Just around the corner we stumble upon another ‘tourist attraction’ with zero visitors. The Villino Florio is a beautiful Art Nouveau villa. Inevitably, it looks quite run down, but at least here there are some signs of life. It does make me feel sad to see the deterioration of all these lovely buildings, but unfortunately the pandemic is just another hurdle for one of Italy’s poorest regions. In terms of GDP per capita, Sicily ranks second from bottom.


Shop till you drop on Via della Liberta: Temperature checks at shop entrances may be required, and inefficient air conditioning can make wearing a mask in Palermo’s heat a bit tortuous, but…oh joy, the changing rooms are open! After being deprived this luxury in the UK, and consequently not really going shopping, we are pretty excited. The city’s main commercial street also has some impressive architecture and the English Gardens provide welcome greenery and shade. I’m not quite sure how the cacti, figs and agaves are reminiscent of England though?


Join the Palermitani at play: Food and drink is taken seriously here, hence the local produce markets that dot the city, and the bars and restaurants on every corner. Like elsewhere in Italy, don’t expect a great variety of cuisines – you won’t be having a curry or a stir fry, it’s local specialities all the way. But do expect lots of enthusiasm – people are more than happy to make recommendations and explain ingredients – they want visitors to enjoy themselves.

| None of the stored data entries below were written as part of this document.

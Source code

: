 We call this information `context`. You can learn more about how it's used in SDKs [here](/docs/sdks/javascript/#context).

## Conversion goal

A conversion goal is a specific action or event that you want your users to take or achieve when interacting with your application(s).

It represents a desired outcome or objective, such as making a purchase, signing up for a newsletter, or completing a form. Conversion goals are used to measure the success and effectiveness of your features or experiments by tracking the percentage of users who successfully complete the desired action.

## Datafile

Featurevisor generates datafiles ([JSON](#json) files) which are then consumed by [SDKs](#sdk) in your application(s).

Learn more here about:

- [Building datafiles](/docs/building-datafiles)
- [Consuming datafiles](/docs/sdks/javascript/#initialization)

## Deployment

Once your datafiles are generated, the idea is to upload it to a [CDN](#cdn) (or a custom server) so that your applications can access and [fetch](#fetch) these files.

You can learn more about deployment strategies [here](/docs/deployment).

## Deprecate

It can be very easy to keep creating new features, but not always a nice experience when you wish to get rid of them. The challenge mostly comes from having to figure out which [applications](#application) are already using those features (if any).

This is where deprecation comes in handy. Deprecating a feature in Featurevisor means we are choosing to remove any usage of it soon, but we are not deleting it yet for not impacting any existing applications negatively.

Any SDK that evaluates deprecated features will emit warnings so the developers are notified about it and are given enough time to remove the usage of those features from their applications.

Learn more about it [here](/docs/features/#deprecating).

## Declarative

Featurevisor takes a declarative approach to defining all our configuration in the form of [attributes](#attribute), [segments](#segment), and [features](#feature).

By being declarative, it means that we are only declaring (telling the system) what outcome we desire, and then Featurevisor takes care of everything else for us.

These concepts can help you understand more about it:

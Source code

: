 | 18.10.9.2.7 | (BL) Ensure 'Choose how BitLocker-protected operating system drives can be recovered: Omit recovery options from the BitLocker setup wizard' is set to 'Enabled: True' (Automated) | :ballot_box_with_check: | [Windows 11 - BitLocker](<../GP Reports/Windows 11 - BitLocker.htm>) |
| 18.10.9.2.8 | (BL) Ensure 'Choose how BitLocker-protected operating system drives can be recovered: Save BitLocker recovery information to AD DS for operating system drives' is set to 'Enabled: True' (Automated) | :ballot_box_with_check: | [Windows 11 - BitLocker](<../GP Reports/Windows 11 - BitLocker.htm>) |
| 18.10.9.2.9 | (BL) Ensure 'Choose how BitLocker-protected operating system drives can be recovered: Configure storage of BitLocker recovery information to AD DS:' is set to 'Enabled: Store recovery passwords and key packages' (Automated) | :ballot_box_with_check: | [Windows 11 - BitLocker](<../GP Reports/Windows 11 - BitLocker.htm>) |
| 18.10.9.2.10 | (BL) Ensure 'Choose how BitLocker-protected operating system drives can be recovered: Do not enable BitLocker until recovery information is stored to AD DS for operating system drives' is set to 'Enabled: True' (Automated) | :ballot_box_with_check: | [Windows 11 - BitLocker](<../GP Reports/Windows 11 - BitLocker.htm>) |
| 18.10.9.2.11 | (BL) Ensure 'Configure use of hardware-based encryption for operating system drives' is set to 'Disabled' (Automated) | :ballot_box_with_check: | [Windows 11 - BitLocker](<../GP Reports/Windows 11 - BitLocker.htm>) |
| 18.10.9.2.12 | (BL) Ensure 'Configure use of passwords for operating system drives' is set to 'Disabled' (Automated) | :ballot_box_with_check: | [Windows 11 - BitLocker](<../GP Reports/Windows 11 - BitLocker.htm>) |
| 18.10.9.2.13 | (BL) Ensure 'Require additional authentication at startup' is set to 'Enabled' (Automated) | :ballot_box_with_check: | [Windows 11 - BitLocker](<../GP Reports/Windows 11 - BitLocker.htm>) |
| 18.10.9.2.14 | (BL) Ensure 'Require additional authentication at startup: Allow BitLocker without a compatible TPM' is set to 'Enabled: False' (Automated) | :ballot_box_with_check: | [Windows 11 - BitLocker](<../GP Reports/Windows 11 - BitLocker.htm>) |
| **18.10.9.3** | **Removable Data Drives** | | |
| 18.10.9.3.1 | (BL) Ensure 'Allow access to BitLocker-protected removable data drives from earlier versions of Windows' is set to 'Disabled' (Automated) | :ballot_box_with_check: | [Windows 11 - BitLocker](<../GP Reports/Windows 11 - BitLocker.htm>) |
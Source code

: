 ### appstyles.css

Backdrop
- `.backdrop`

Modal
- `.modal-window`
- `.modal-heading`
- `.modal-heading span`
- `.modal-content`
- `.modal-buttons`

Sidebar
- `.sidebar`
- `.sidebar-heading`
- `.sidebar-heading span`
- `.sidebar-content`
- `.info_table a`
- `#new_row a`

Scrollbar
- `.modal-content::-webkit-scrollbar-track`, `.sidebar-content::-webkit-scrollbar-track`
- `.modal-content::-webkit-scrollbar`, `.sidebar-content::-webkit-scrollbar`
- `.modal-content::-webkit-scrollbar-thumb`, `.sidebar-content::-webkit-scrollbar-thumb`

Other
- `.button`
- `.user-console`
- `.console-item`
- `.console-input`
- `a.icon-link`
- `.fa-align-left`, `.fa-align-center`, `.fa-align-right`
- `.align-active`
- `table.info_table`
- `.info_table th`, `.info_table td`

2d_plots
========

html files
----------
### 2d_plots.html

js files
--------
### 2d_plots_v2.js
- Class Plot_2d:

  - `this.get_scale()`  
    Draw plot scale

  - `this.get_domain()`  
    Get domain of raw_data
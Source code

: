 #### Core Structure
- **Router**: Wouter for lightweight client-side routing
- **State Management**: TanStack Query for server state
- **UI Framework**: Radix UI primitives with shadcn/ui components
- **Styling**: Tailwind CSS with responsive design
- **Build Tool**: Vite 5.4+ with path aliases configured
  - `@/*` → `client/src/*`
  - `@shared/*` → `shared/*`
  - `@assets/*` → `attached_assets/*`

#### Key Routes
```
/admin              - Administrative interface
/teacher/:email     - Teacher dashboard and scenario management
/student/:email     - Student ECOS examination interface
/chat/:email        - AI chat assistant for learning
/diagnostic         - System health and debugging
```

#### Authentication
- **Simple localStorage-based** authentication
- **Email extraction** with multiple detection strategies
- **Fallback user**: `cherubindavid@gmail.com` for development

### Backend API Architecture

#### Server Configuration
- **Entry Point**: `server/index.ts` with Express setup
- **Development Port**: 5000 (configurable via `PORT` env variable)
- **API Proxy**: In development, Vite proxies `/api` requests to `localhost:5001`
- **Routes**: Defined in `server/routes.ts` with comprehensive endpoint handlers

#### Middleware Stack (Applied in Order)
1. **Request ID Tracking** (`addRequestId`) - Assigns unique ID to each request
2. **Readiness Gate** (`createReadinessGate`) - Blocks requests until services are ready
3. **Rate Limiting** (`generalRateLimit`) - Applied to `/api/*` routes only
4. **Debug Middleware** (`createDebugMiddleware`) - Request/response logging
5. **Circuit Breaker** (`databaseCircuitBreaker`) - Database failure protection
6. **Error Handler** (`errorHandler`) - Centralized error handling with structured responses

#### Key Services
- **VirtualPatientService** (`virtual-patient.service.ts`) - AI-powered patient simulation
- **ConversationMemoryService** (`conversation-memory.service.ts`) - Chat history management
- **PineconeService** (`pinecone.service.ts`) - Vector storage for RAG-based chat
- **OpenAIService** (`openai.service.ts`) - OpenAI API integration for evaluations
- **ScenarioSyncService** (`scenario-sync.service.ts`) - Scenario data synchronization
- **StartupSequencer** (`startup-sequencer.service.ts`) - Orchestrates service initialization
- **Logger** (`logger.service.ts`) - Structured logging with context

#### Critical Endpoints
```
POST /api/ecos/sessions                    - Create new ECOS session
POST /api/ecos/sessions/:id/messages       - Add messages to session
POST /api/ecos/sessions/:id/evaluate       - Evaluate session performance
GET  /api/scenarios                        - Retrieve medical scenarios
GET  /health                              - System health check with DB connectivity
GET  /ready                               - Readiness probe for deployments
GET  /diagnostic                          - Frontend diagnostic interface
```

I have pretty much resigned myself to starvation rations when I get home – the deluge of snacks is impossible to resist. Crisps, nuts, olives, they just keep on coming. And then looking at restaurant menus, restricting myself to one course is also asking too much. Crispy fish balls on a bed of artichokes is a particular favourite starter, but everything is delicious, wherever we go. Make sure you try panelle, crispy fried chickpea fritters – a street food specialty. There’s also a lot of offal about, but I give that a wide birth. I have fed my dogs tripe before and there’s no way I’m going to try it. You may be braver…


So, at the end of our trip, which didn’t have the best start, we are so glad we came. The husband’s verdict: This is by far the scruffiest place I’ve been, but it has the best food and the friendliest people. That, dear reader, is a recommendation if ever I heard one. He is not the easiest person to please. There is one good thing about going home though, we think – it will be cooler. And then we get off the plane into a UK heatwave!